Making important decisions is difficult. Before the modern advances in data collection and analysis, people made decisions based on qualitative factors, ad hoc assessments and, more often than not, based on gut feel.
The history of the world is plagued by misfortunes derived from incomplete insights leading to poor decisions. Even though some of those ended up with positive outcomes.
One example: In 1492, Christopher Columbus sailed west in the pursuit of finding an alternative and shorter route to the Indies. We all know how the story ends up but just for some perspective, he didn’t take that decision lightly; he researched and embraced the high technology of his time, learning math, celestial navigation or shipbuilding, and (together with his brother, apparently), he founded a map-making business in Lisbon which put him in touch with ideas and trends from all over Europe.
Christopher Columbus, Big Data User
It was the revolutionary equivalent of today’s Big Data and AI technologies, which at the time were also generating huge discoveries and massive fortunes. It’s proven that the discovery of America was a lucky event and less a natural outcome proportionate to all Columbus’ knowledge, because his expedition was almost trumped by terrible miscalculations:
- He used bad data: In 200 BCE, Eratosthenes very accurately calculated the circumference of the earth. One degree of latitude was equal to 59.5 nautical miles, but later estimates by medieval Alfraganus suggested 56.67 nautical miles, the number Columbus assumed.

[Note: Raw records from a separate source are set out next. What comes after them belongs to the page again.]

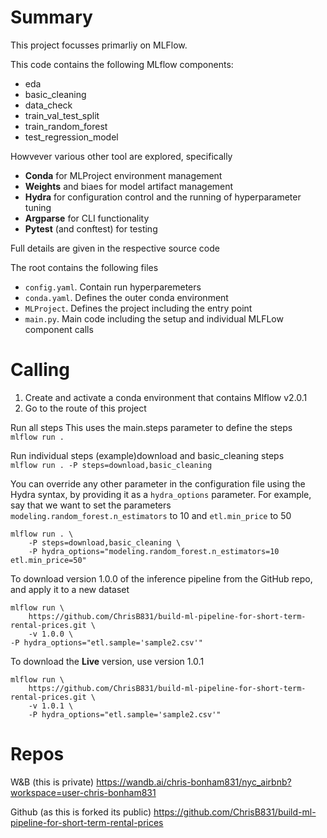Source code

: # Summary
This project focusses primarliy on MLFlow. 

This code contains the following MLflow components:
* eda
* basic_cleaning
* data_check
* train_val_test_split
* train_random_forest
* test_regression_model

Howvever various other tool are explored, specifically
* **Conda** for MLProject environment management
* **Weights** and biaes for model artifact management
* **Hydra** for configuration control and the running of hyperparameter tuning
* **Argparse** for CLI functionality
* **Pytest** (and conftest) for testing



Full details are given in the respective source code


The root contains the following files

* `config.yaml`. Contain run hyperparemeters
* `conda.yaml`. Defines the outer conda environment
* `MLProject`. Defines the project including the entry point
* `main.py`. Main code including the setup and individual MLFLow component calls



# Calling

1) Create and activate a conda environment that contains Mlflow v2.0.1
2) Go to the route of this project



Run all steps This uses the main.steps parameter to define the steps  
`mlflow run .`



Run individual steps (example)download and basic_cleaning steps  
`mlflow run . -P steps=download,basic_cleaning`



You can override any other parameter in the configuration file using the Hydra syntax, by
providing it as a `hydra_options` parameter. For example, say that we want to set the parameters `modeling.random_forest.n_estimators` to 10 and `etl.min_price` to 50

```
mlflow run . \
	-P steps=download,basic_cleaning \
	-P hydra_options="modeling.random_forest.n_estimators=10 etl.min_price=50"
```



To download version 1.0.0 of the inference pipeline from the GitHub repo, and apply it to a new dataset

```
mlflow run \
	https://github.com/ChrisB831/build-ml-pipeline-for-short-term-rental-prices.git \
	-v 1.0.0 \
-P hydra_options="etl.sample='sample2.csv'"
```



To download the **Live** version, use version 1.0.1

```
mlflow run \
	https://github.com/ChrisB831/build-ml-pipeline-for-short-term-rental-prices.git \
	-v 1.0.1 \
	-P hydra_options="etl.sample='sample2.csv'"
```



# Repos
W&B (this is private)
https://wandb.ai/chris-bonham831/nyc_airbnb?workspace=user-chris-bonham831

Github (as this is forked its public)
https://github.com/ChrisB831/build-ml-pipeline-for-short-term-rental-prices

- He used bad calculations: He compounded the error by 25% by assuming Alfraganus was using Roman miles while he was actually using the Arabic mile. We shouldn’t laugh at a 500-year-old mistake; a similar units-of-measurement error proved fatal for the Mars Climate Orbiter in 1999.
- He made bad assumptions: Columbus also assumed that Asia was stretched out eastward and almost touching the Azores. In short, he wanted the data to fit his narrative by adding his own reasoning to what was known via Ptolemy and Marco Polo, which led to an additional 60% of margin error.
Compounding a Cognitive Bias
Overall, the ultimate issue was that Columbus did not show an ability or willingness to assess the true value of prior decisions, history, and experience, allowing these to get in the way. Personal judgment, experience, and gut feelings compounded a strong cognitive bias based on his rich maritime knowledge.
We can’t blame Columbus for making those decisions given the limited available amount of true knowledge. He ended up getting lucky, and the unintended consequences of poor decision-making clearly yielded an incredible ROI for the Spanish Crown. But this example showcases how flawed cognitive bias can be, and the impact that it had on what was actually a very risky decision.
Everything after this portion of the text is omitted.